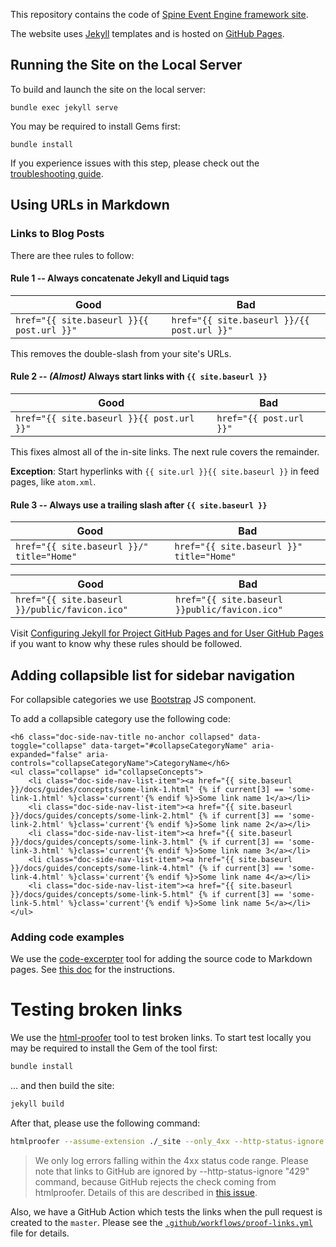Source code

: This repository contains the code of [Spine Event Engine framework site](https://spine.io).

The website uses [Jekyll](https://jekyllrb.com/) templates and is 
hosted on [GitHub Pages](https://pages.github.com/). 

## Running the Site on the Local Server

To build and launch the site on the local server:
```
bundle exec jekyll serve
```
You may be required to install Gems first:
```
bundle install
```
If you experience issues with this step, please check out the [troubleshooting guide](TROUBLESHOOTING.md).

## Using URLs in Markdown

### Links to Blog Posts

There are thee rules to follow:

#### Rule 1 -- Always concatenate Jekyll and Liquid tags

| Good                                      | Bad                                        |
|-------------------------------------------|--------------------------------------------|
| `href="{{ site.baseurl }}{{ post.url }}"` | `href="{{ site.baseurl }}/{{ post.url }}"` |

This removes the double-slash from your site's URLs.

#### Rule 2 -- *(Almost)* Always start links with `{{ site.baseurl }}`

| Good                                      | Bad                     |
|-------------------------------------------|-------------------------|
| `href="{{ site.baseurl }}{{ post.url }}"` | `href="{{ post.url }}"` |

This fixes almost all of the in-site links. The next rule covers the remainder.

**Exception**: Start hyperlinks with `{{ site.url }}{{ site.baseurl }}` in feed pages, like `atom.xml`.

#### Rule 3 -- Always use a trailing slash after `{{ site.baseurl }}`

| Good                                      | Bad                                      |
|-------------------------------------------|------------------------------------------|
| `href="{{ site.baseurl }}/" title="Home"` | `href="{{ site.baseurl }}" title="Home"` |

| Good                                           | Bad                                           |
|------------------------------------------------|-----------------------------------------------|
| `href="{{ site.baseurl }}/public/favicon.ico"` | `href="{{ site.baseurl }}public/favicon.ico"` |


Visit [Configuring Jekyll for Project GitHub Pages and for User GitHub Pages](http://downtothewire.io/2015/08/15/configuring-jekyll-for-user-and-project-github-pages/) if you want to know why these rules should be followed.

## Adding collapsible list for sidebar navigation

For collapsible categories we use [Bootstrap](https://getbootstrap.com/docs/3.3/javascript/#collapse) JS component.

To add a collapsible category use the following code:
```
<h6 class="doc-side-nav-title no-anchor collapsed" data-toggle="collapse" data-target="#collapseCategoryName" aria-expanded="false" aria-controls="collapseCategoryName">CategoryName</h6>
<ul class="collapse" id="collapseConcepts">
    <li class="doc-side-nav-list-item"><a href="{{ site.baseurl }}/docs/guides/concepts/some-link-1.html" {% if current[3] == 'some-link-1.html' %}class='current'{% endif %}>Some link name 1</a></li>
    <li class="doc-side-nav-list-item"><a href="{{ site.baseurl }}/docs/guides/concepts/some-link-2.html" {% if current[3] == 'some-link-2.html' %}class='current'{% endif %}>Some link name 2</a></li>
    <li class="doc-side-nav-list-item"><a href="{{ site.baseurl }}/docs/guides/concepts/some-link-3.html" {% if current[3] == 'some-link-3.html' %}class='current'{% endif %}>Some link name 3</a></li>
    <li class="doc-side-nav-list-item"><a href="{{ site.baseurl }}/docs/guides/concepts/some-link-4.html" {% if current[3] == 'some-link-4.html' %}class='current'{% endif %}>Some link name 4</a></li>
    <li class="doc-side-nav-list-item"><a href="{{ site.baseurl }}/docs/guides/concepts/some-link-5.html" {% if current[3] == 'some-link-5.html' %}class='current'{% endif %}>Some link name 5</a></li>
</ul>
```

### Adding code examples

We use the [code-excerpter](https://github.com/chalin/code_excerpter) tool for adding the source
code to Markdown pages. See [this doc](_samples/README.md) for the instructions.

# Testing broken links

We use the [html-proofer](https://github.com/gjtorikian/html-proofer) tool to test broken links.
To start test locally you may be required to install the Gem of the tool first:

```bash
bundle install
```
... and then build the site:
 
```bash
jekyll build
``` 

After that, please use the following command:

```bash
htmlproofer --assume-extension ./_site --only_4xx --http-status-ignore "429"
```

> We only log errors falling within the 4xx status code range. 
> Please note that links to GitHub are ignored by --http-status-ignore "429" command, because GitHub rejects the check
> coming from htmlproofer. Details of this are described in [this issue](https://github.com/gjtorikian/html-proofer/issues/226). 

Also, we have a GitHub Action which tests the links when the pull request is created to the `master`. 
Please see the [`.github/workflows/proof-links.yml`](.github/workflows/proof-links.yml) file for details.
...
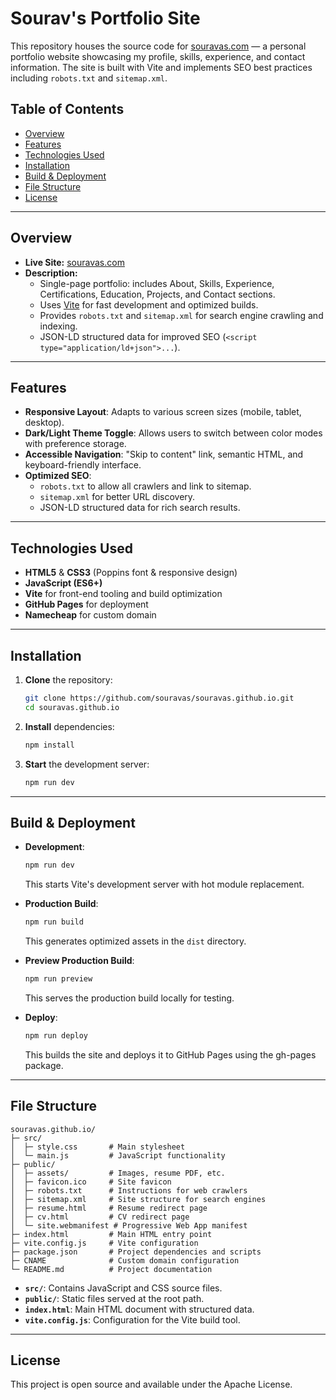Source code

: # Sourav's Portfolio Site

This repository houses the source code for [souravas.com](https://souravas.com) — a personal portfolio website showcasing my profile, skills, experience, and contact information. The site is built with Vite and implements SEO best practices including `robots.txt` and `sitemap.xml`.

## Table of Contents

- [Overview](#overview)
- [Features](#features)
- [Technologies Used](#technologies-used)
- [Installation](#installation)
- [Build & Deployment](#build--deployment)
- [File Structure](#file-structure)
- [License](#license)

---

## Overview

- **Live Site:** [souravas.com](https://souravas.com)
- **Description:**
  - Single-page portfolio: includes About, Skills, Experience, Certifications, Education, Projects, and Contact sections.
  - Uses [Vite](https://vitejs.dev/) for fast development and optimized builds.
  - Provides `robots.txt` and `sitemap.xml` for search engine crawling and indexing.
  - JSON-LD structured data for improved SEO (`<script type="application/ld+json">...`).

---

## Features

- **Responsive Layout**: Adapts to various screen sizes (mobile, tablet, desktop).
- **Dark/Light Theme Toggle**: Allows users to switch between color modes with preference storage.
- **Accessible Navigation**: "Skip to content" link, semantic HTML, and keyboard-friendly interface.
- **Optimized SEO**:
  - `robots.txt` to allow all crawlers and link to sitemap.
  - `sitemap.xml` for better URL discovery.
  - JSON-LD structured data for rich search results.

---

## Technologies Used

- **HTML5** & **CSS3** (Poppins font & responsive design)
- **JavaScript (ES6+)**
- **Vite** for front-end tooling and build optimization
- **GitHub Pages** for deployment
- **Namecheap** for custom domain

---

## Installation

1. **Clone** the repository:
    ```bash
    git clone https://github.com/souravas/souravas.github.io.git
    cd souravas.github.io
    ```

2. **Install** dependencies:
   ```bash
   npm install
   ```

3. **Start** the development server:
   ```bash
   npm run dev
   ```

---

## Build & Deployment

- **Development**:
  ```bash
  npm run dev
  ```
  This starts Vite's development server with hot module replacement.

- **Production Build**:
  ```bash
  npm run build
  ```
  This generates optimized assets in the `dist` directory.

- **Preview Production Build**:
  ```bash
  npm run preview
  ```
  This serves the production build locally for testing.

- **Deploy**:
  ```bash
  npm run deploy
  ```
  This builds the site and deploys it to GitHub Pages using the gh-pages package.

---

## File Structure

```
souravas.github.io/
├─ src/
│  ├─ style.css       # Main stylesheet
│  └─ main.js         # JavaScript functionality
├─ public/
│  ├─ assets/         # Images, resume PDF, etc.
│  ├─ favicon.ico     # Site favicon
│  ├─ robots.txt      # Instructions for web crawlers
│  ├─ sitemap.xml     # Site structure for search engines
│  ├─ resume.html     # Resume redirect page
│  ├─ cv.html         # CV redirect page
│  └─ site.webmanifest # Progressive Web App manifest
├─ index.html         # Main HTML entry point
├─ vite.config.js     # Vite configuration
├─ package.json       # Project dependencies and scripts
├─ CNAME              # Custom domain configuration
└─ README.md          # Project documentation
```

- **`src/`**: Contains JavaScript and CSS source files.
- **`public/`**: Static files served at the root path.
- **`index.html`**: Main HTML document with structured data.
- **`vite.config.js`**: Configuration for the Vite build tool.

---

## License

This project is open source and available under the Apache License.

> PROBLEM TO SOLVE
Match on "README" and report each line of the data above that has it.

> OUTPUT BELOW
code to Markdown pages. See [this doc](_samples/README.md) for the instructions.
└─ README.md          # Project documentation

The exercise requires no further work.